Stored data entries:

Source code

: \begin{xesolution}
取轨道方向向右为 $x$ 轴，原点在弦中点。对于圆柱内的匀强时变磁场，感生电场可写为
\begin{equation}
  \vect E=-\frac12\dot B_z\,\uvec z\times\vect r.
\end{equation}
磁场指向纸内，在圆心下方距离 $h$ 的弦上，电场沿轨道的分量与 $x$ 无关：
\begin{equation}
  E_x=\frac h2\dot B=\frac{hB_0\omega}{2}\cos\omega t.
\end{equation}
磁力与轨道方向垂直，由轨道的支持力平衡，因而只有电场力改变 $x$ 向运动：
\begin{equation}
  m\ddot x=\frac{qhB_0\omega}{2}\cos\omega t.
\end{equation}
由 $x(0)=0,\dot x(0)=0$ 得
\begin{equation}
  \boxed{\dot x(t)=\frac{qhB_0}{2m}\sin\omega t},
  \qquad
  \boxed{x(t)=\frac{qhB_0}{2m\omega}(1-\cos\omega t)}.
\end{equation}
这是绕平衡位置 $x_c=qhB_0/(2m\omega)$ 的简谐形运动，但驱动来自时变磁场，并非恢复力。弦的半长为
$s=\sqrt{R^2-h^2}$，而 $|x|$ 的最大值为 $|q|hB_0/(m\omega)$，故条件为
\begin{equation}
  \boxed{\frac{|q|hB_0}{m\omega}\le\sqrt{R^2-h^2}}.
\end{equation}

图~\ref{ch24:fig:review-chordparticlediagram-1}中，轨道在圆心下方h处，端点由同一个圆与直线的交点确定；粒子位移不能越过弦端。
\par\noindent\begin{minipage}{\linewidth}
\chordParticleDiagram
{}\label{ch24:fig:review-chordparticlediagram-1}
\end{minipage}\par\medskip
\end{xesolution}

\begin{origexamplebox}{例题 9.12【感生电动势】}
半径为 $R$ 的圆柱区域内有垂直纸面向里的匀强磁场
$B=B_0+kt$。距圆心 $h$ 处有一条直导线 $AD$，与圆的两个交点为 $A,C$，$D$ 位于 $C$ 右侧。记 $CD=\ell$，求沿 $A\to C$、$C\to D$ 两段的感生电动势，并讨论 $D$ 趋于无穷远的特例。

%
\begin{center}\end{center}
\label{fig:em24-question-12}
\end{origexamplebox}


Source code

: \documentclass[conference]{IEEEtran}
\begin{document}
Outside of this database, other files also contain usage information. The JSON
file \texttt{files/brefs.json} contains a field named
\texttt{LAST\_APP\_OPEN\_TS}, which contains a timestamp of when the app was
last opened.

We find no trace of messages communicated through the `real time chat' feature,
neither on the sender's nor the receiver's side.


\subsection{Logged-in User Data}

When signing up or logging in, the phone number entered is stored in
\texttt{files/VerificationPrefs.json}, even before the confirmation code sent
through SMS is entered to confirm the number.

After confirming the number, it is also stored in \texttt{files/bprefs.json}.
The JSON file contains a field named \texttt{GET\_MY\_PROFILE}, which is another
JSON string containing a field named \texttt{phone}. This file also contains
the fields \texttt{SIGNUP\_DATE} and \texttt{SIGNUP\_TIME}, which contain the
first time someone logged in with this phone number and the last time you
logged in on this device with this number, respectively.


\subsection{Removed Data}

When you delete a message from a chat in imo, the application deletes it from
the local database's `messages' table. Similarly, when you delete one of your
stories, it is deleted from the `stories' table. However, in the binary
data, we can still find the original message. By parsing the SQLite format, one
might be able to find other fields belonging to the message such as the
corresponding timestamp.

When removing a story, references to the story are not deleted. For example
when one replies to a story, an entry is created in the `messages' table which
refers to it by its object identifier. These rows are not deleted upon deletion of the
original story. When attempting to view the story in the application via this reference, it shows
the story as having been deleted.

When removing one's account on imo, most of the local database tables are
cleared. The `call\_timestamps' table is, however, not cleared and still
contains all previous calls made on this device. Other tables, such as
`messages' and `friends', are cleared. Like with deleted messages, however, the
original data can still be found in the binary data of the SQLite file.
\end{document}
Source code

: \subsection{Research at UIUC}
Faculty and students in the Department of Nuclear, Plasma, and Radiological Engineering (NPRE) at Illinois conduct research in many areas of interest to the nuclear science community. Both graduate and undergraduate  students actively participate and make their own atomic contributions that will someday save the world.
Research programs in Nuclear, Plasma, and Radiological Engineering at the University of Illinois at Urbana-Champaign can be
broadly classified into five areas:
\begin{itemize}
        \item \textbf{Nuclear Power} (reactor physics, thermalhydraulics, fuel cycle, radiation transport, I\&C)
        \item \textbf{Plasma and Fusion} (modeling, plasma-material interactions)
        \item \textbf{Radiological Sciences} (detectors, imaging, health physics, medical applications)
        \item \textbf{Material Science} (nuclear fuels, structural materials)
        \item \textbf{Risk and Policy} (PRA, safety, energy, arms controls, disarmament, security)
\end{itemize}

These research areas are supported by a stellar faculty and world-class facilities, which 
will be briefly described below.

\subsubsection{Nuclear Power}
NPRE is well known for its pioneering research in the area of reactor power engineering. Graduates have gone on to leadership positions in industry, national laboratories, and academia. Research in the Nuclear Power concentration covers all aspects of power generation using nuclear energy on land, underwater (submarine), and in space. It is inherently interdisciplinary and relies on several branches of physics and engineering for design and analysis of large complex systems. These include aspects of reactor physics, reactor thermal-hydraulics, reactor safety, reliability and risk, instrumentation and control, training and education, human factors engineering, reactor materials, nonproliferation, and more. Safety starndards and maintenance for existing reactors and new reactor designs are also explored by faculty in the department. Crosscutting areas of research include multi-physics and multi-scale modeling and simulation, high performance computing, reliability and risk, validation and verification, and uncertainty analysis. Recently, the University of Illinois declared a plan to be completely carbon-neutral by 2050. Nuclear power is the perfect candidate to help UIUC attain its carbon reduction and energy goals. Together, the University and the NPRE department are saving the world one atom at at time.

HOW TO COMPLETE THIS TASK
From top to bottom, repeat the data above without alteration.

RESULT
Source code

: \begin{xesolution}
取轨道方向向右为 $x$ 轴，原点在弦中点。对于圆柱内的匀强时变磁场，感生电场可写为
\begin{equation}
  \vect E=-\frac12\dot B_z\,\uvec z\times\vect r.
\end{equation}
磁场指向纸内，在圆心下方距离 $h$ 的弦上，电场沿轨道的分量与 $x$ 无关：
\begin{equation}
  E_x=\frac h2\dot B=\frac{hB_0\omega}{2}\cos\omega t.
\end{equation}
磁力与轨道方向垂直，由轨道的支持力平衡，因而只有电场力改变 $x$ 向运动：
\begin{equation}
  m\ddot x=\frac{qhB_0\omega}{2}\cos\omega t.
\end{equation}
由 $x(0)=0,\dot x(0)=0$ 得
\begin{equation}
  \boxed{\dot x(t)=\frac{qhB_0}{2m}\sin\omega t},
  \qquad
  \boxed{x(t)=\frac{qhB_0}{2m\omega}(1-\cos\omega t)}.
\end{equation}
这是绕平衡位置 $x_c=qhB_0/(2m\omega)$ 的简谐形运动，但驱动来自时变磁场，并非恢复力。弦的半长为
$s=\sqrt{R^2-h^2}$，而 $|x|$ 的最大值为 $|q|hB_0/(m\omega)$，故条件为
\begin{equation}
  \boxed{\frac{|q|hB_0}{m\omega}\le\sqrt{R^2-h^2}}.
\end{equation}

图~\ref{ch24:fig:review-chordparticlediagram-1}中，轨道在圆心下方h处，端点由同一个圆与直线的交点确定；粒子位移不能越过弦端。
\par\noindent\begin{minipage}{\linewidth}
\chordParticleDiagram
{}\label{ch24:fig:review-chordparticlediagram-1}
\end{minipage}\par\medskip
\end{xesolution}

\begin{origexamplebox}{例题 9.12【感生电动势】}
半径为 $R$ 的圆柱区域内有垂直纸面向里的匀强磁场
$B=B_0+kt$。距圆心 $h$ 处有一条直导线 $AD$，与圆的两个交点为 $A,C$，$D$ 位于 $C$ 右侧。记 $CD=\ell$，求沿 $A\to C$、$C\to D$ 两段的感生电动势，并讨论 $D$ 趋于无穷远的特例。

%
\begin{center}\end{center}
\label{fig:em24-question-12}
\end{origexamplebox}


Source code

: \documentclass[conference]{IEEEtran}
\begin{document}
Outside of this database, other files also contain usage information. The JSON
file \texttt{files/brefs.json} contains a field named
\texttt{LAST\_APP\_OPEN\_TS}, which contains a timestamp of when the app was
last opened.

We find no trace of messages communicated through the `real time chat' feature,
neither on the sender's nor the receiver's side.


\subsection{Logged-in User Data}

When signing up or logging in, the phone number entered is stored in
\texttt{files/VerificationPrefs.json}, even before the confirmation code sent
through SMS is entered to confirm the number.

After confirming the number, it is also stored in \texttt{files/bprefs.json}.
The JSON file contains a field named \texttt{GET\_MY\_PROFILE}, which is another
JSON string containing a field named \texttt{phone}. This file also contains
the fields \texttt{SIGNUP\_DATE} and \texttt{SIGNUP\_TIME}, which contain the
first time someone logged in with this phone number and the last time you
logged in on this device with this number, respectively.


\subsection{Removed Data}

When you delete a message from a chat in imo, the application deletes it from
the local database's `messages' table. Similarly, when you delete one of your
stories, it is deleted from the `stories' table. However, in the binary
data, we can still find the original message. By parsing the SQLite format, one
might be able to find other fields belonging to the message such as the
corresponding timestamp.

When removing a story, references to the story are not deleted. For example
when one replies to a story, an entry is created in the `messages' table which
refers to it by its object identifier. These rows are not deleted upon deletion of the
original story. When attempting to view the story in the application via this reference, it shows
the story as having been deleted.

When removing one's account on imo, most of the local database tables are
cleared. The `call\_timestamps' table is, however, not cleared and still
contains all previous calls made on this device. Other tables, such as
`messages' and `friends', are cleared. Like with deleted messages, however, the
original data can still be found in the binary data of the SQLite file.
\end{document}
Source code

: \subsection{Research at UIUC}
Faculty and students in the Department of Nuclear, Plasma, and Radiological Engineering (NPRE) at Illinois conduct research in many areas of interest to the nuclear science community. Both graduate and undergraduate  students actively participate and make their own atomic contributions that will someday save the world.
Research programs in Nuclear, Plasma, and Radiological Engineering at the University of Illinois at Urbana-Champaign can be
broadly classified into five areas:
\begin{itemize}
        \item \textbf{Nuclear Power} (reactor physics, thermalhydraulics, fuel cycle, radiation transport, I\&C)
        \item \textbf{Plasma and Fusion} (modeling, plasma-material interactions)
        \item \textbf{Radiological Sciences} (detectors, imaging, health physics, medical applications)
        \item \textbf{Material Science} (nuclear fuels, structural materials)
        \item \textbf{Risk and Policy} (PRA, safety, energy, arms controls, disarmament, security)
\end{itemize}

These research areas are supported by a stellar faculty and world-class facilities, which 
will be briefly described below.

\subsubsection{Nuclear Power}
NPRE is well known for its pioneering research in the area of reactor power engineering. Graduates have gone on to leadership positions in industry, national laboratories, and academia. Research in the Nuclear Power concentration covers all aspects of power generation using nuclear energy on land, underwater (submarine), and in space. It is inherently interdisciplinary and relies on several branches of physics and engineering for design and analysis of large complex systems. These include aspects of reactor physics, reactor thermal-hydraulics, reactor safety, reliability and risk, instrumentation and control, training and education, human factors engineering, reactor materials, nonproliferation, and more. Safety starndards and maintenance for existing reactors and new reactor designs are also explored by faculty in the department. Crosscutting areas of research include multi-physics and multi-scale modeling and simulation, high performance computing, reliability and risk, validation and verification, and uncertainty analysis. Recently, the University of Illinois declared a plan to be completely carbon-neutral by 2050. Nuclear power is the perfect candidate to help UIUC attain its carbon reduction and energy goals. Together, the University and the NPRE department are saving the world one atom at at time.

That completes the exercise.